We have received mixed feedback on the proposal. Most (if not all) of those who have responded to the proposal share our concern over low-income renters losing eligibility for energy affordability programs and have expressed interest in helping to address that issue. However, several commenters have expressed strong opposition to the proposed changes to the CSG rules.
One of the main arguments opponents raise is that the proposed CSG rule changes are overly broad. Opponents argue that the rule changes would prevent tenants who want and choose to live in rental units where landlords assume tenants’ utility accounts from enjoying the benefits of CSGs. Several commenters also object to what they see as unfair targeting of the CSG program when the underlying problem (tenants losing eligibility for consumer protections and affordability programs) is not fully addressed merely by making a change to the CSG rules.
While we may not agree with all arguments raised in opposition to the proposal, we are currently working with some who have raised criticisms to better understand their concerns.

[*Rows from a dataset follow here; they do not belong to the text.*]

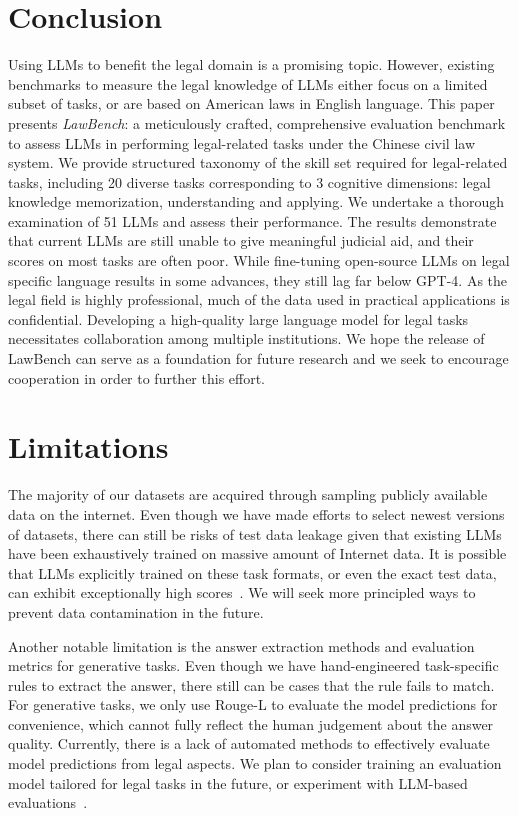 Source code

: \section{Conclusion}
Using LLMs to benefit the legal domain is a promising topic. However, existing benchmarks to measure the legal knowledge of LLMs either focus on a limited subset of tasks, or are based on American laws in English language. This paper presents \emph{LawBench}: a meticulously crafted, comprehensive evaluation benchmark to assess LLMs in performing legal-related tasks under the Chinese civil law system. We provide  structured taxonomy of the skill set required for legal-related tasks, including 20 diverse tasks corresponding to 3 cognitive dimensions: legal knowledge memorization, understanding and applying. We undertake a thorough examination of 51 LLMs and assess their performance. The results demonstrate that current LLMs are still unable to give meaningful judicial aid, and their scores on most tasks are often poor. While fine-tuning open-source LLMs on legal specific language results in some advances, they still lag far below GPT-4. As the legal field is highly professional, much of the data used in practical applications is confidential. Developing a high-quality large language model for legal tasks necessitates collaboration among multiple institutions. We hope the release of LawBench can serve as a foundation for future research and we seek to encourage cooperation in order to further this effort.

\section*{Limitations}

The majority of our datasets are acquired through sampling publicly available data on the internet. Even though we have made efforts to select newest versions of datasets, there can still be risks of test data leakage given that existing LLMs have been exhaustively trained on massive amount of Internet data. It is possible that LLMs explicitly trained on these task formats, or even the exact test data, can exhibit exceptionally high scores~\cite{schaeffer2023pretraining}. We will seek more principled ways to prevent data contamination in the future.

Another notable limitation is the answer extraction methods and evaluation metrics for generative tasks. Even though we have hand-engineered task-specific rules to extract the answer, there still can be cases that the rule fails to match. For generative tasks, we only use Rouge-L to evaluate the model predictions for convenience, which cannot fully reflect the human judgement about the answer quality. Currently, there is a lack of automated methods to effectively evaluate model predictions from legal aspects. We plan to consider training an evaluation model tailored for legal tasks in the future, or experiment with LLM-based evaluations~\cite{liu2023mmbench,yu2023kola}.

We are also assessing whether we think amendments to the proposed CSG rule changes may be appropriate. Additionally, we have always known that more actions may be needed. The CSG rule change can be done fairly quickly, and we believe quick action is necessary. But we are talking with others about additional methods of tackling the underlying problem. We, and others interested in this issue, will be filing reply comments on December 6, 2021. We hope that the PUC will schedule a hearing on the proposal soon thereafter.